Now that we have gathered the representations, let’s explore them.
The first thing we can do is to visualise whether the distance between two beer embeddings makes sense. Are IPAs close together? Are they closer to APA than to Pilsner ? More precisely, we are going to check the closest beers to a given list to see if it matches our expectations. I chose the following beer list (“Description” field might reflect personal opinions).
I wanted to have the most diverse list in terms of style, taste, and ABV (light, fruit, Belgium, IPA, imperials, etc.) containing beer I knew. In what follows, I used the cosine similarity score, but I got similar results with euclidian distance. The code to perform this calculation can be found in my notebook and you can have a look here, where I found the inspiration.
Matrix Factorisation Embeddings
Let’s have a look at the 10 closest beers to each one on the list, starting with the ones with low ABV.
- For Coors Light, we do pick up similar light beers, as well as the Budweiser assortment, which makes sense.
- For Heineken, the results match our expectations. We find mostly blond lagers from all over the world: Birra Peroni from Italy, Asahi from Japan, Beck’s from Germany, Sol and Superior from Mexico, or Amstel from the Netherlands (and actually, Amstel belongs to Heineken). It’s interesting to see that most of these beers are not from the United States even though equivalents exist. This is because our users are mostly from the United States, so Heineken is consumed there as a foreign beer, leading to a high similarity to other foreign beers.

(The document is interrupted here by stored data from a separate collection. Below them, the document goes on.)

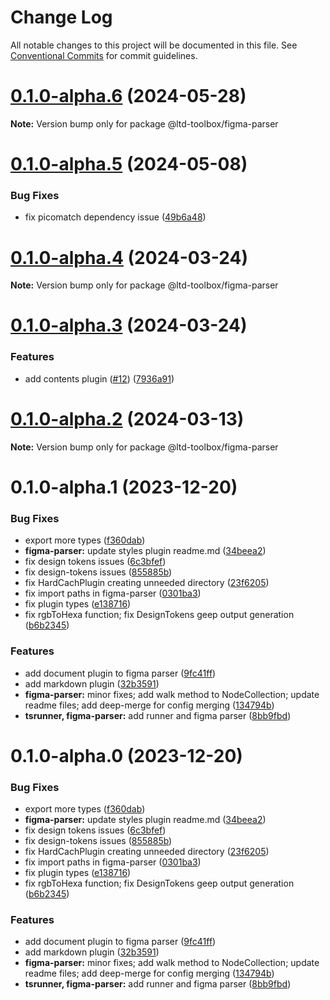 # Change Log

All notable changes to this project will be documented in this file.
See [Conventional Commits](https://conventionalcommits.org) for commit guidelines.

# [0.1.0-alpha.6](https://github-devhajduk/PGS-dev/ltd-toolbox/compare/@ltd-toolbox/figma-parser@0.1.0-alpha.5...@ltd-toolbox/figma-parser@0.1.0-alpha.6) (2024-05-28)

**Note:** Version bump only for package @ltd-toolbox/figma-parser

# [0.1.0-alpha.5](https://github-devhajduk/PGS-dev/ltd-toolbox/compare/@ltd-toolbox/figma-parser@0.1.0-alpha.4...@ltd-toolbox/figma-parser@0.1.0-alpha.5) (2024-05-08)

### Bug Fixes

- fix picomatch dependency issue ([49b6a48](https://github-devhajduk/PGS-dev/ltd-toolbox/commit/49b6a48e97b8a87c5fc87094df32d547ff2d7824))

# [0.1.0-alpha.4](https://github-devhajduk/PGS-dev/ltd-toolbox/compare/@ltd-toolbox/figma-parser@0.1.0-alpha.3...@ltd-toolbox/figma-parser@0.1.0-alpha.4) (2024-03-24)

**Note:** Version bump only for package @ltd-toolbox/figma-parser

# [0.1.0-alpha.3](https://github-devhajduk/PGS-dev/ltd-toolbox/compare/@ltd-toolbox/figma-parser@0.1.0-alpha.2...@ltd-toolbox/figma-parser@0.1.0-alpha.3) (2024-03-24)

### Features

- add contents plugin ([#12](https://github-devhajduk/PGS-dev/ltd-toolbox/issues/12)) ([7936a91](https://github-devhajduk/PGS-dev/ltd-toolbox/commit/7936a917de0415c0ab985fcdf18455ea5dd2e1f5))

# [0.1.0-alpha.2](https://github-devhajduk/PGS-dev/ltd-toolbox/compare/@ltd-toolbox/figma-parser@0.1.0-alpha.1...@ltd-toolbox/figma-parser@0.1.0-alpha.2) (2024-03-13)

**Note:** Version bump only for package @ltd-toolbox/figma-parser

# 0.1.0-alpha.1 (2023-12-20)

### Bug Fixes

- export more types ([f360dab](https://github-devhajduk/PGS-dev/ltd-toolbox/commit/f360dab45d8495cc3142e2b091ff02a41a2f9080))
- **figma-parser:** update styles plugin readme.md ([34beea2](https://github-devhajduk/PGS-dev/ltd-toolbox/commit/34beea27bcf17d3c39fa772c8dd943feb63bffd4))
- fix design tokens issues ([6c3bfef](https://github-devhajduk/PGS-dev/ltd-toolbox/commit/6c3bfefe524f54bfee8fda3baf1ba9d3694b667e))
- fix design-tokens issues ([855885b](https://github-devhajduk/PGS-dev/ltd-toolbox/commit/855885b345aa29205c3e9b2132bbf79e4b868e87))
- fix HardCachPlugin creating unneeded directory ([23f6205](https://github-devhajduk/PGS-dev/ltd-toolbox/commit/23f62054f0361163f634a6f8a7fdde2aac39c7f4))
- fix import paths in figma-parser ([0301ba3](https://github-devhajduk/PGS-dev/ltd-toolbox/commit/0301ba31be0bc76759c7ea30652a68a7403a4ea6))
- fix plugin types ([e138716](https://github-devhajduk/PGS-dev/ltd-toolbox/commit/e138716cc00e8cdce687a7ac1c33c29e18d6fa6a))
- fix rgbToHexa function; fix DesignTokens geep output generation ([b6b2345](https://github-devhajduk/PGS-dev/ltd-toolbox/commit/b6b2345fbb575f54eaaef87fd6f3858f1511974b))

### Features

- add document plugin to figma parser ([9fc41ff](https://github-devhajduk/PGS-dev/ltd-toolbox/commit/9fc41ff802931e5851fcc9422396049c25a0894a))
- add markdown plugin ([32b3591](https://github-devhajduk/PGS-dev/ltd-toolbox/commit/32b35917c7f4cec464a1e211ce87ff0fd4878e4e))
- **figma-parser:** minor fixes; add walk method to NodeCollection; update readme files; add deep-merge for config merging ([134794b](https://github-devhajduk/PGS-dev/ltd-toolbox/commit/134794b92d6c6099e9021991682fa012dc4a95e6))
- **tsrunner, figma-parser:** add runner and figma parser ([8bb9fbd](https://github-devhajduk/PGS-dev/ltd-toolbox/commit/8bb9fbd72123e82f3e172dd0297f4a9df865781b))

# 0.1.0-alpha.0 (2023-12-20)

### Bug Fixes

- export more types ([f360dab](https://github-devhajduk/PGS-dev/ltd-toolbox/commit/f360dab45d8495cc3142e2b091ff02a41a2f9080))
- **figma-parser:** update styles plugin readme.md ([34beea2](https://github-devhajduk/PGS-dev/ltd-toolbox/commit/34beea27bcf17d3c39fa772c8dd943feb63bffd4))
- fix design tokens issues ([6c3bfef](https://github-devhajduk/PGS-dev/ltd-toolbox/commit/6c3bfefe524f54bfee8fda3baf1ba9d3694b667e))
- fix design-tokens issues ([855885b](https://github-devhajduk/PGS-dev/ltd-toolbox/commit/855885b345aa29205c3e9b2132bbf79e4b868e87))
- fix HardCachPlugin creating unneeded directory ([23f6205](https://github-devhajduk/PGS-dev/ltd-toolbox/commit/23f62054f0361163f634a6f8a7fdde2aac39c7f4))
- fix import paths in figma-parser ([0301ba3](https://github-devhajduk/PGS-dev/ltd-toolbox/commit/0301ba31be0bc76759c7ea30652a68a7403a4ea6))
- fix plugin types ([e138716](https://github-devhajduk/PGS-dev/ltd-toolbox/commit/e138716cc00e8cdce687a7ac1c33c29e18d6fa6a))
- fix rgbToHexa function; fix DesignTokens geep output generation ([b6b2345](https://github-devhajduk/PGS-dev/ltd-toolbox/commit/b6b2345fbb575f54eaaef87fd6f3858f1511974b))

### Features

- add document plugin to figma parser ([9fc41ff](https://github-devhajduk/PGS-dev/ltd-toolbox/commit/9fc41ff802931e5851fcc9422396049c25a0894a))
- add markdown plugin ([32b3591](https://github-devhajduk/PGS-dev/ltd-toolbox/commit/32b35917c7f4cec464a1e211ce87ff0fd4878e4e))
- **figma-parser:** minor fixes; add walk method to NodeCollection; update readme files; add deep-merge for config merging ([134794b](https://github-devhajduk/PGS-dev/ltd-toolbox/commit/134794b92d6c6099e9021991682fa012dc4a95e6))
- **tsrunner, figma-parser:** add runner and figma parser ([8bb9fbd](https://github-devhajduk/PGS-dev/ltd-toolbox/commit/8bb9fbd72123e82f3e172dd0297f4a9df865781b))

- For Leffe, the results are less interpretable. It seems to be consumed along other styles of beers like IPA or Stout though it’s a classical Belgium beer. If all users were French, we would probably find Grimbergen or Affligem instead.
- For Lindermans, the results are not that good either. We find that it’s associated with some winter or Belgium beers (Petrus for example), but we totally miss the fruit idea. My interpretation is the following: the hypothetic segment of people who would like this kind of fruit beer and only this one are not prone to rate beers on a website. So the fact that we do not find a fruity cluster may come from our user bias, again. Because people rating beer on the internet do not just like one kind of beer.
- Chimay is different. The matches make a lot of sense, and our results match the ones from Google images 🙂 First because we propose the two other Chimays (blue and white). Then because we also happen to find other Trappist beers (Rochefort, Westmale) or Belgium beers (Chouffe, St Bernardus). Form my perspective, recommending these beers to a Chimay drinker would indeed be relevant … unless it’s way too obvious.
- I’ll let the American beer fans comment on the Lagunitas. I know the Sculpin, which seems like a good match, but my American IPA culture is not strong enough. We do see mostly American IPA and Ales though, which seems consistant.
- Finally, for the Firestone double IPA and the Tsarina Esra, we find mostly beergeek beers: double IPAs, imperial stouts and unusual beers.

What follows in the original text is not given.